The rise in value, as well as its fall, are based on the unshakable laws of economics, based on such well-known concepts as supply and demand. In the cryptocurrency market, all the same rules apply as in other financial markets, pushing the cryptocurrency rate up when there are more buyers (bulls) in the market, or when there are more willing to sell (bears) than willing to buy, then the pushing occurs from top to bottom.
Factors of demand for cryptocurrency
But, nevertheless, if we approach this issue more consciously, delving into its essence, we can highlight several key factors that determine the demand for cryptocurrency assets. Rumors – there is a proverb on the stock exchange: “buy on rumors, sell on facts.” This means that as soon as a fresh piece of information comes to the market, indicating that an event has happened or is planned that contributes to the growth of interest in a particular cryptocurrency (fork, signing a contract with a large retail network or corporation, listing on a large crypto exchange ), its price starts to rise rapidly.
New technology – when buying a cryptocurrency, the smartest investors are not investing in the brand, developer personality or marketing, they are investing their money in Blockchain technology and related service (for example, smart contracts or confidential payments), which allows realizing the potential of the technology in the real sector of the economy. And, of course, the cryptocurrency, which was the first to occupy a certain niche in the market, is in favor of investors, gaining more and more capital as interest in the technology behind it grows. Speculative interest – you can often see that as soon as a new “coin” appears on the cryptocurrency market, it attracts many investors seeking to capitalize on a sharp rise in its rate.
As a rule, this growth is very short-lived and in most cases ends with the same rapid exit from the top twenty, as well as getting into it during a trading impulse. This process is very logical and straightforward. Indeed, at the moment when the cryptocurrency costs less than a dollar, investors begin to buy it, investing hundreds and thousands of dollars, keeping the deal open exactly until the price reaches the equilibrium point of the supply and demand graph, which is accompanied by a very noticeable decrease in trading volume.
Hope for the future – promising and innovative – those qualities that are inherent in cryptocurrencies today to the same extent as they were inherent in railway companies in the late eighteenth and early nineteenth centuries, attracting more and more investors.

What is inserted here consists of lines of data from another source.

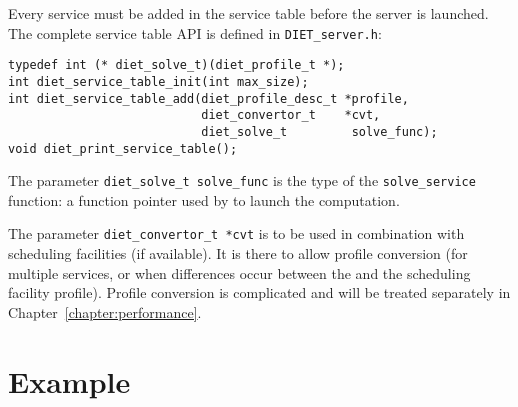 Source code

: Every service must be added in the service table before the server is
launched. The complete service table API is defined in \texttt{DIET\_server.h}:
{\footnotesize
\begin{verbatim}
typedef int (* diet_solve_t)(diet_profile_t *);
int diet_service_table_init(int max_size);
int diet_service_table_add(diet_profile_desc_t *profile,
                           diet_convertor_t    *cvt,
                           diet_solve_t         solve_func);
void diet_print_service_table();
\end{verbatim}
}

The parameter \texttt{diet\_solve\_t solve\_func} is the type of the
\texttt{solve\_service} function: a function pointer used by \diet to launch the
computation.

The parameter \texttt{diet\_convertor\_t *cvt} is to be used in combination
with scheduling facilities (if available). It is there to allow profile conversion (for
multiple services, or when differences occur between the \diet and the scheduling facility
profile). Profile conversion is complicated and will be treated
separately in Chapter~\ref{chapter:performance}.

\section{Example}
\label{sec:sv_ex}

As we can see, not all railroad stocks have managed to reach the top of Wall Street, and even fewer have survived to this day.
However, those lucky ones who invested in Union Pacific Railroad, Pennsylvania Railroad and New York Central Railroad were able to make fortunes by buying their shares for a couple of dollars even then, when a handful of enthusiasts believed in the future of steam traction. A similar situation is observed today with cryptocurrency, which, thanks to Blockchain technology, has become as revolutionary for the world of finance as the railroad was more than two hundred years ago.
Factors of cryptocurrency price drop
However, do not forget that, in addition to the fact that the price of a cryptocurrency is growing, it undergoes correction from time to time under the influence of the actions of the bulk of traders who trade on cryptocurrency exchanges.
Profit taking is one of the main reasons why traders who bought cryptocurrency at a lower price (according to rumors) sell all or part of it in order to take profits at the moment when the power of hearing starts to wane. Negative news – as soon as negative news arrives on the market, the influence of which can call into question the further development or functioning of the crypto market or a certain cryptocurrency, at this moment large players are the first to set the tone for the market, trying to get rid of an unsafe asset, starting to offer it at the highest possible price , gradually decreasing its cost and increasing the sales volume more and more. Their goal is to protect their capital and exit a potentially risky transaction with as little loss as possible.
Decrease in trading activity – major international and national holidays have a particular impact on the market situation. After all, crypto traders are people too, and with the onset of holidays they leave trading platforms without participating in trading, which significantly reduces activity, and with it the demand for cryptocurrency.
During such periods, the exchange rate, as a rule, depreciates, since speculators and large investors withdraw most of their capital from the market in order not to expose it to risks associated with a sudden market crash or government exposure to the market, as well as other trading risks. In general, if we take a look at the chart of the main cryptocurrency assets that set tone to the rest of the market, such as: Bitcoin, Ethereum, Bitcoin Cash, Dash, Ripple, etc., we will be able to notice that the main trend remains in a positive, upward direction. This is primarily due to the fact that today the cryptocurrency market is still in its infancy, which is invariably associated with growth, while always associated with risk.